Plain-text document sources
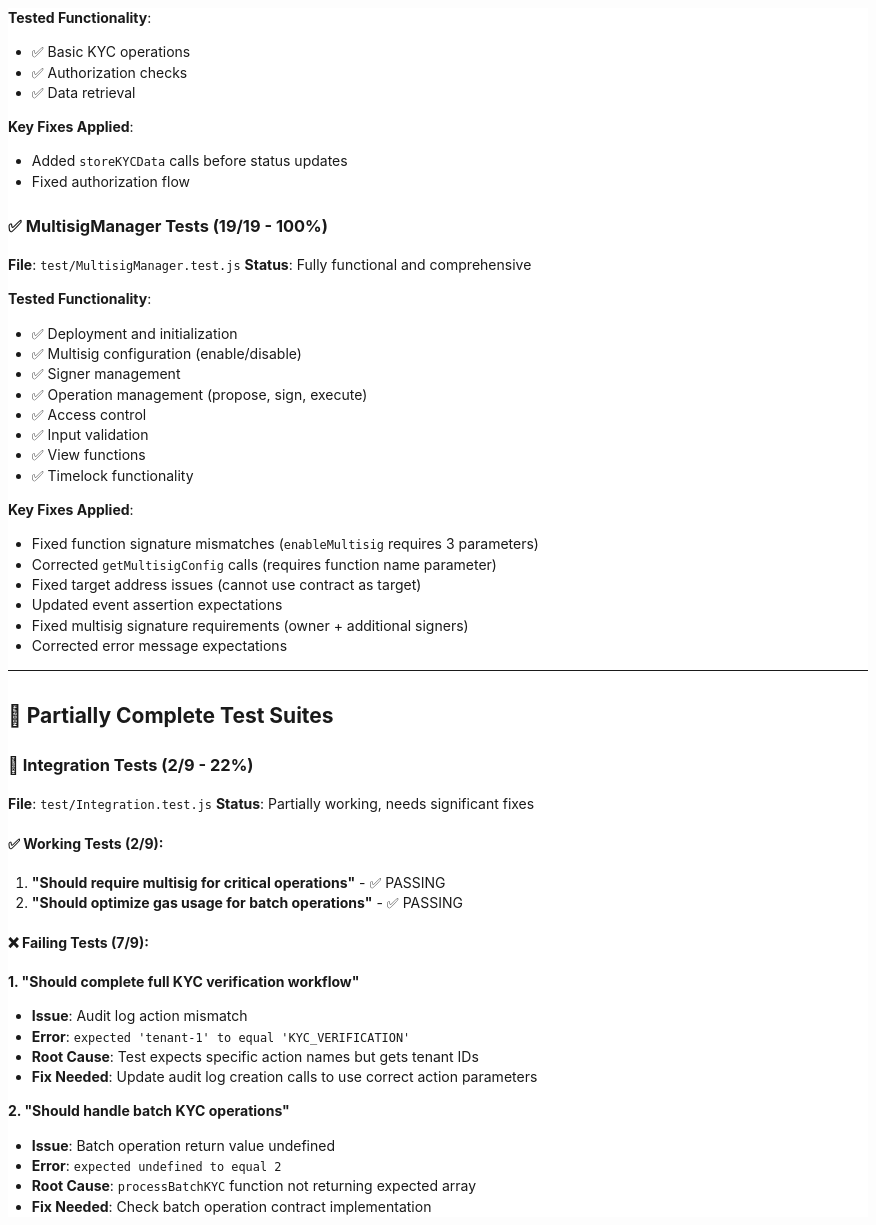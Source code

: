 **Tested Functionality**:
- ✅ Basic KYC operations
- ✅ Authorization checks
- ✅ Data retrieval

**Key Fixes Applied**:
- Added `storeKYCData` calls before status updates
- Fixed authorization flow

### ✅ **MultisigManager Tests (19/19 - 100%)**
**File**: `test/MultisigManager.test.js`
**Status**: Fully functional and comprehensive

**Tested Functionality**:
- ✅ Deployment and initialization
- ✅ Multisig configuration (enable/disable)
- ✅ Signer management
- ✅ Operation management (propose, sign, execute)
- ✅ Access control
- ✅ Input validation
- ✅ View functions
- ✅ Timelock functionality

**Key Fixes Applied**:
- Fixed function signature mismatches (`enableMultisig` requires 3 parameters)
- Corrected `getMultisigConfig` calls (requires function name parameter)
- Fixed target address issues (cannot use contract as target)
- Updated event assertion expectations
- Fixed multisig signature requirements (owner + additional signers)
- Corrected error message expectations

---

## 🔄 **Partially Complete Test Suites**

### 🔴 **Integration Tests (2/9 - 22%)**
**File**: `test/Integration.test.js`
**Status**: Partially working, needs significant fixes

#### ✅ **Working Tests (2/9)**:
1. **"Should require multisig for critical operations"** - ✅ PASSING
2. **"Should optimize gas usage for batch operations"** - ✅ PASSING

#### ❌ **Failing Tests (7/9)**:

**1. "Should complete full KYC verification workflow"**
- **Issue**: Audit log action mismatch
- **Error**: `expected 'tenant-1' to equal 'KYC_VERIFICATION'`
- **Root Cause**: Test expects specific action names but gets tenant IDs
- **Fix Needed**: Update audit log creation calls to use correct action parameters

**2. "Should handle batch KYC operations"**
- **Issue**: Batch operation return value undefined
- **Error**: `expected undefined to equal 2`
- **Root Cause**: `processBatchKYC` function not returning expected array
- **Fix Needed**: Check batch operation contract implementation

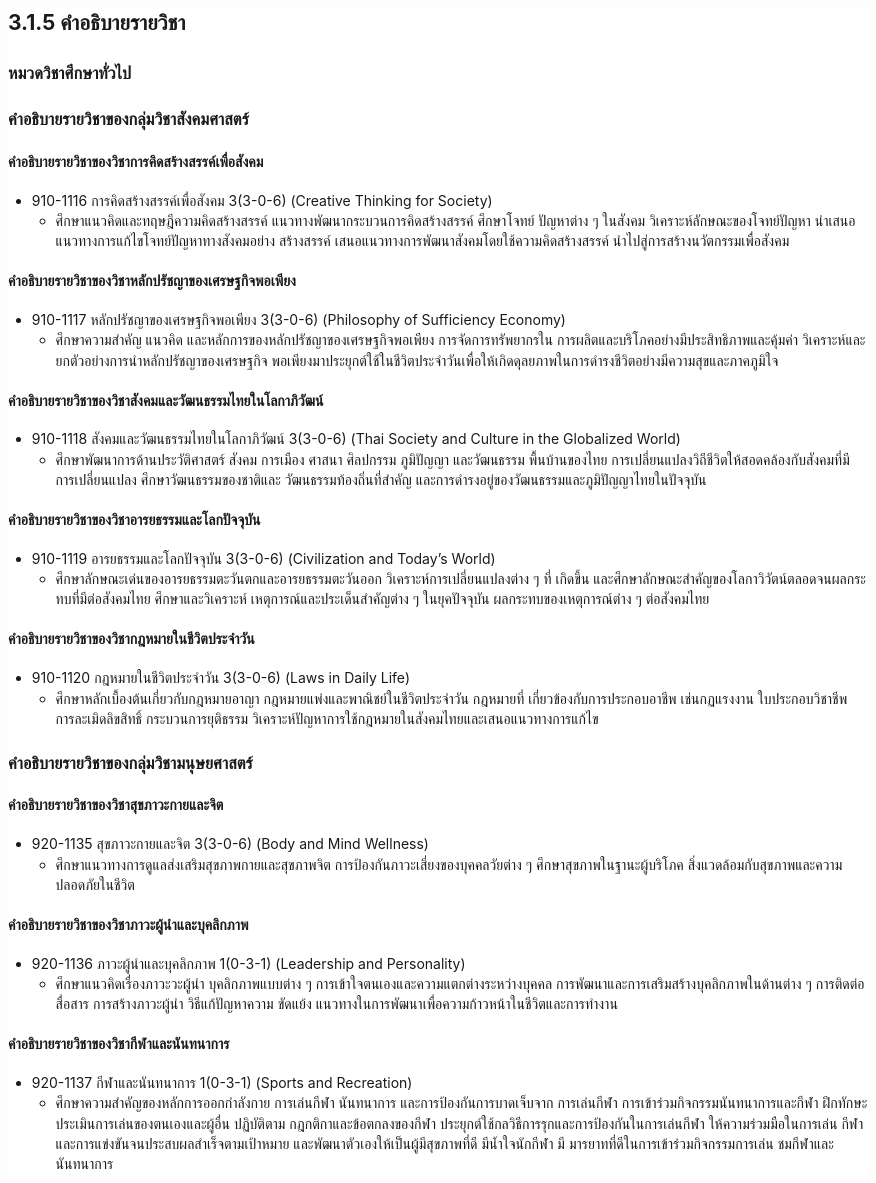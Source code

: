 ## 3.1.5 คำอธิบายรายวิชา
### หมวดวิชาศึกษาทั่วไป 
###  คำอธิบายรายวิชาของกลุ่มวิชาสังคมศาสตร์ 

#### คำอธิบายรายวิชาของวิชาการคิดสร้างสรรค์เพื่อสังคม 
- 910-1116  การคิดสร้างสรรค์เพื่อสังคม  3(3-0-6) (Creative Thinking for Society) 
    - ศึกษาแนวคิดและทฤษฎีความคิดสร้างสรรค์ แนวทางพัฒนากระบวนการคิดสร้างสรรค์ ศึกษาโจทย์ ปัญหาต่าง ๆ ในสังคม วิเคราะห์ลักษณะของโจทย์ปัญหา นำเสนอแนวทางการแก้ไขโจทย์ปัญหาทางสังคมอย่าง สร้างสรรค์ เสนอแนวทางการพัฒนาสังคมโดยใช้ความคิดสร้างสรรค์ นำไปสู่การสร้างนวัตกรรมเพื่อสังคม

#### คำอธิบายรายวิชาของวิชาหลักปรัชญาของเศรษฐกิจพอเพียง
- 910-1117  หลักปรัชญาของเศรษฐกิจพอเพียง  3(3-0-6) (Philosophy of Sufficiency Economy) 
    - ศึกษาความสำคัญ แนวคิด และหลักการของหลักปรัชญาของเศรษฐกิจพอเพียง การจัดการทรัพยากรใน การผลิตและบริโภคอย่างมีประสิทธิภาพและคุ้มค่า วิเคราะห์และยกตัวอย่างการนำหลักปรัชญาของเศรษฐกิจ พอเพียงมาประยุกต์ใช้ในชีวิตประจำวันเพื่อให้เกิดดุลยภาพในการดำรงชีวิตอย่างมีความสุขและภาคภูมิใจ

#### คำอธิบายรายวิชาของวิชาสังคมและวัฒนธรรมไทยในโลกาภิวัฒน์
- 910-1118  สังคมและวัฒนธรรมไทยในโลกาภิวัฒน์ 3(3-0-6) (Thai Society and Culture in the Globalized World) 
    - ศึกษาพัฒนาการด้านประวัติศาสตร์ สังคม การเมือง ศาสนา ศิลปกรรม ภูมิปัญญา และวัฒนธรรม พื้นบ้านของไทย การเปลี่ยนแปลงวิถีชีวิตให้สอดคล้องกับสังคมที่มีการเปลี่ยนแปลง ศึกษาวัฒนธรรมของชาติและ วัฒนธรรมท้องถิ่นที่สำคัญ และการดำรงอยู่ของวัฒนธรรมและภูมิปัญญาไทยในปัจจุบัน

#### คำอธิบายรายวิชาของวิชาอารยธรรมและโลกปัจจุบัน
- 910-1119  อารยธรรมและโลกปัจจุบัน  3(3-0-6) (Civilization and Today’s World) 
    - ศึกษาลักษณะเด่นของอารยธรรมตะวันตกและอารยธรรมตะวันออก วิเคราะห์การเปลี่ยนแปลงต่าง ๆ ที่ เกิดขึ้น และศึกษาลักษณะสำคัญของโลกาวิวัตน์ตลอดจนผลกระทบที่มีต่อสังคมไทย ศึกษาและวิเคราะห์ เหตุการณ์และประเด็นสำคัญต่าง ๆ ในยุคปัจจุบัน ผลกระทบของเหตุการณ์ต่าง ๆ ต่อสังคมไทย

#### คำอธิบายรายวิชาของวิชากฎหมายในชีวิตประจำวัน
- 910-1120  กฎหมายในชีวิตประจำวัน  3(3-0-6) (Laws in Daily Life)
    - ศึกษาหลักเบื้องต้นเกี่ยวกับกฎหมายอาญา กฎหมายแพ่งและพาณิชย์ในชีวิตประจำวัน กฎหมายที่ เกี่ยวข้องกับการประกอบอาชีพ เช่นกฏแรงงาน ใบประกอบวิชาชีพ การละเมิดลิขสิทธิ์ กระบวนการยุติธรรม วิเคราะห์ปัญหาการใช้กฎหมายในสังคมไทยและเสนอแนวทางการแก้ไข


### คำอธิบายรายวิชาของกลุ่มวิชามนุษยศาสตร์ 
#### คำอธิบายรายวิชาของวิชาสุขภาวะกายและจิต
- 920-1135  สุขภาวะกายและจิต  3(3-0-6) (Body and Mind Wellness) 
    - ศึกษาแนวทางการดูแลส่งเสริมสุขภาพกายและสุขภาพจิต การป้องกันภาวะเสี่ยงของบุคคลวัยต่าง ๆ ศึกษาสุขภาพในฐานะผู้บริโภค สิ่งแวดล้อมกับสุขภาพและความปลอดภัยในชีวิต

#### คำอธิบายรายวิชาของวิชาภาวะผู้นำและบุคลิกภาพ
- 920-1136  ภาวะผู้นำและบุคลิกภาพ  1(0-3-1) (Leadership and Personality) 
    - ศึกษาแนวคิดเรื่องภาวะวะผู้นำ บุคลิกภาพแบบต่าง ๆ การเข้าใจตนเองและความแตกต่างระหว่างบุคคล การพัฒนาและการเสริมสร้างบุคลิกภาพในด้านต่าง ๆ การติดต่อสื่อสาร การสร้างภาวะผู้นำ วิธีแก้ปัญหาความ ขัดแย้ง แนวทางในการพัฒนาเพื่อความก้าวหน้าในชีวิตและการทำงาน

#### คำอธิบายรายวิชาของวิชากีฬาและนันทนาการ
- 920-1137  กีฬาและนันทนาการ 1(0-3-1) (Sports and Recreation)
    - ศึกษาความสำคัญของหลักการออกกำลังกาย การเล่นกีฬา นันทนาการ และการป้องกันการบาดเจ็บจาก การเล่นกีฬา การเข้าร่วมกิจกรรมนันทนาการและกีฬา ฝึกทักษะ ประเมินการเล่นของตนเองและผู้อื่น ปฏิบัติตาม กฎกติกาและข้อตกลงของกีฬา ประยุกต์ใช้กลวิธีการรุกและการป้องกันในการเล่นกีฬา ให้ความร่วมมือในการเล่น กีฬาและการแข่งขันจนประสบผลสำเร็จตามเป้าหมาย และพัฒนาตัวเองให้เป็นผู้มีสุขภาพที่ดี มีน้ำใจนักกีฬา มี มารยาทที่ดีในการเข้าร่วมกิจกรรมการเล่น ชมกีฬาและนันทนาการ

What you should do:
Restate word for word the lines of the data above, starting at the line containing "### คำอธิบายรายวิชาของกลุ่มว" and ending at the line containing "(Leadership and Personality)", both included, and nothing more.

Solved problem:
### คำอธิบายรายวิชาของกลุ่มวิชามนุษยศาสตร์ 
#### คำอธิบายรายวิชาของวิชาสุขภาวะกายและจิต
- 920-1135  สุขภาวะกายและจิต  3(3-0-6) (Body and Mind Wellness) 
    - ศึกษาแนวทางการดูแลส่งเสริมสุขภาพกายและสุขภาพจิต การป้องกันภาวะเสี่ยงของบุคคลวัยต่าง ๆ ศึกษาสุขภาพในฐานะผู้บริโภค สิ่งแวดล้อมกับสุขภาพและความปลอดภัยในชีวิต

#### คำอธิบายรายวิชาของวิชาภาวะผู้นำและบุคลิกภาพ
- 920-1136  ภาวะผู้นำและบุคลิกภาพ  1(0-3-1) (Leadership and Personality) 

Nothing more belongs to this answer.